Sigh, I DID NOT "use the same type of redacted-quoted-word stuff in talking about this issue as the professor . I typed the words in full and let the AUTO CENSOR OF ISF take care of it.

Is it better that you actually wrote out the entire slur, whereas the professor made sure that they intentionally redacted it?

Which is better? A person on air actually saying the word out loud, and letting the bleeper cover it... or a person on air using the euphemism "n-word"?
 
This whole manufactured crisis is on fumes but the pundit class is trying hard to keep it alive.

Seriously, imagine you're an editor and this came across your desk. How does this lazy dreck get published at the NYTimes?

I have no idea why the NYT decided to publish this. Why is there some sort of problem with a woman relating her lived experiences in the humanities department of a major university?

After all, this could be valuable information for incoming students who might be tempted to think outside the box and how that kind of thinking might just lead to them looking back on their college years in a less than favorable light like our author seems to be doing.
 
College isn't kindergarten. Not everyone has to get along. People avoiding the lady that keeps saying weird **** during class is not a crisis.

Offering up a feminist critique of a cultural practice in a feminist theory class is weird **** now? My, how times have changed.
 
Oh? News to me that you can only create a safe space type of environment to relax with like minded peers in, if you’re a queer liberal poc or something. I don’t see why I can’t apply the safe space concept to literally any group that feels like it could use such an environment.

Not that you get to take over someone else’s safe space but that you are always welcome to create and curate your own if you have somewhere to host it.

Yes, any group can create a safe space specifically for those who identify as they do. In the case of our author she would need a safe space created specifically for white feminists to discuss her feminism and how it relates to non feminist practices carried out by non white cultures.
 
I have no idea why the NYT decided to publish this.

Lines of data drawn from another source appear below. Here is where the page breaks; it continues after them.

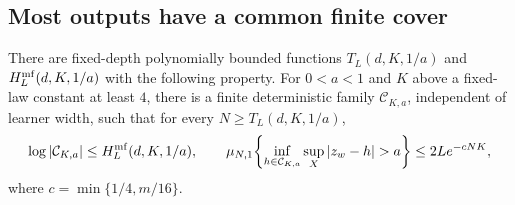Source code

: \subsection{Most outputs have a common finite cover}
\begin{proposition}\label{prop:mf-cover}
There are fixed-depth polynomially bounded functions
$T_L(d,K,1/a)$ and $H_L^{\rm mf}(d,K,1/a)$ with the following
property. For $0<a<1$ and $K$ above a fixed-law constant at least $4$,
there is a finite deterministic family $\mathcal C_{K,a}$, independent
of learner width, such that for every $N\geq T_L(d,K,1/a)$,
\[
 \log|\mathcal C_{K,a}|\leq H_L^{\rm mf}(d,K,1/a),
 \qquad
 \mu_{N,1}\!\left\{\inf_{h\in\mathcal C_{K,a}}\sup_X|z_w-h|>a\right\}
 \leq2Le^{-cNK},
\]
where $c=\min\{1/4,m/16\}$.
\end{proposition}

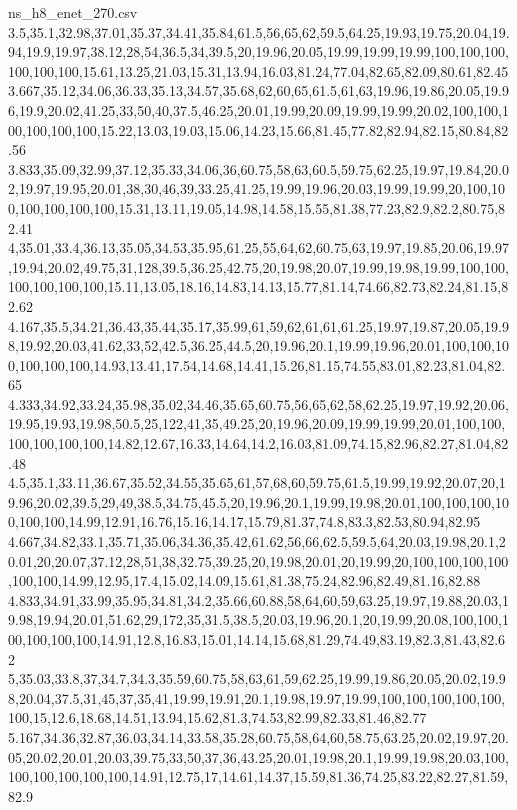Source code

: \begin{filecontents*}[overwrite]{ns_h8_enet_270.csv}
3.5,35.1,32.98,37.01,35.37,34.41,35.84,61.5,56,65,62,59.5,64.25,19.93,19.75,20.04,19.94,19.9,19.97,38.12,28,54,36.5,34,39.5,20,19.96,20.05,19.99,19.99,19.99,100,100,100,100,100,100,15.61,13.25,21.03,15.31,13.94,16.03,81.24,77.04,82.65,82.09,80.61,82.45
3.667,35.12,34.06,36.33,35.13,34.57,35.68,62,60,65,61.5,61,63,19.96,19.86,20.05,19.96,19.9,20.02,41.25,33,50,40,37.5,46.25,20.01,19.99,20.09,19.99,19.99,20.02,100,100,100,100,100,100,15.22,13.03,19.03,15.06,14.23,15.66,81.45,77.82,82.94,82.15,80.84,82.56
3.833,35.09,32.99,37.12,35.33,34.06,36,60.75,58,63,60.5,59.75,62.25,19.97,19.84,20.02,19.97,19.95,20.01,38,30,46,39,33.25,41.25,19.99,19.96,20.03,19.99,19.99,20,100,100,100,100,100,100,15.31,13.11,19.05,14.98,14.58,15.55,81.38,77.23,82.9,82.2,80.75,82.41
4,35.01,33.4,36.13,35.05,34.53,35.95,61.25,55,64,62,60.75,63,19.97,19.85,20.06,19.97,19.94,20.02,49.75,31,128,39.5,36.25,42.75,20,19.98,20.07,19.99,19.98,19.99,100,100,100,100,100,100,15.11,13.05,18.16,14.83,14.13,15.77,81.14,74.66,82.73,82.24,81.15,82.62
4.167,35.5,34.21,36.43,35.44,35.17,35.99,61,59,62,61,61,61.25,19.97,19.87,20.05,19.98,19.92,20.03,41.62,33,52,42.5,36.25,44.5,20,19.96,20.1,19.99,19.96,20.01,100,100,100,100,100,100,14.93,13.41,17.54,14.68,14.41,15.26,81.15,74.55,83.01,82.23,81.04,82.65
4.333,34.92,33.24,35.98,35.02,34.46,35.65,60.75,56,65,62,58,62.25,19.97,19.92,20.06,19.95,19.93,19.98,50.5,25,122,41,35,49.25,20,19.96,20.09,19.99,19.99,20.01,100,100,100,100,100,100,14.82,12.67,16.33,14.64,14.2,16.03,81.09,74.15,82.96,82.27,81.04,82.48
4.5,35.1,33.11,36.67,35.52,34.55,35.65,61,57,68,60,59.75,61.5,19.99,19.92,20.07,20,19.96,20.02,39.5,29,49,38.5,34.75,45.5,20,19.96,20.1,19.99,19.98,20.01,100,100,100,100,100,100,14.99,12.91,16.76,15.16,14.17,15.79,81.37,74.8,83.3,82.53,80.94,82.95
4.667,34.82,33.1,35.71,35.06,34.36,35.42,61.62,56,66,62.5,59.5,64,20.03,19.98,20.1,20.01,20,20.07,37.12,28,51,38,32.75,39.25,20,19.98,20.01,20,19.99,20,100,100,100,100,100,100,14.99,12.95,17.4,15.02,14.09,15.61,81.38,75.24,82.96,82.49,81.16,82.88
4.833,34.91,33.99,35.95,34.81,34.2,35.66,60.88,58,64,60,59,63.25,19.97,19.88,20.03,19.98,19.94,20.01,51.62,29,172,35,31.5,38.5,20.03,19.96,20.1,20,19.99,20.08,100,100,100,100,100,100,14.91,12.8,16.83,15.01,14.14,15.68,81.29,74.49,83.19,82.3,81.43,82.62
5,35.03,33.8,37,34.7,34.3,35.59,60.75,58,63,61,59,62.25,19.99,19.86,20.05,20.02,19.98,20.04,37.5,31,45,37,35,41,19.99,19.91,20.1,19.98,19.97,19.99,100,100,100,100,100,100,15,12.6,18.68,14.51,13.94,15.62,81.3,74.53,82.99,82.33,81.46,82.77
5.167,34.36,32.87,36.03,34.14,33.58,35.28,60.75,58,64,60,58.75,63.25,20.02,19.97,20.05,20.02,20.01,20.03,39.75,33,50,37,36,43.25,20.01,19.98,20.1,19.99,19.98,20.03,100,100,100,100,100,100,14.91,12.75,17,14.61,14.37,15.59,81.36,74.25,83.22,82.27,81.59,82.9

\end{filecontents*}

Why is there some sort of problem with a woman relating her lived experiences in the humanities department of a major university?

After all, this could be valuable information for incoming students who might be tempted to think outside the box and how that kind of thinking might just lead to them looking back on their college years in a less than favorable light like our author seems to be doing.

Yes, I suppose people should be disabused of the notion that colleges are one giant debate society where people are champing at the bit to argue about everything.
 
Are you implying this poor dear has just nobody at all of UVA who’d want to be in her cohort or who’d want to help her hone any of her thoughts, positions, or arguments in a positive, supportive atmosphere?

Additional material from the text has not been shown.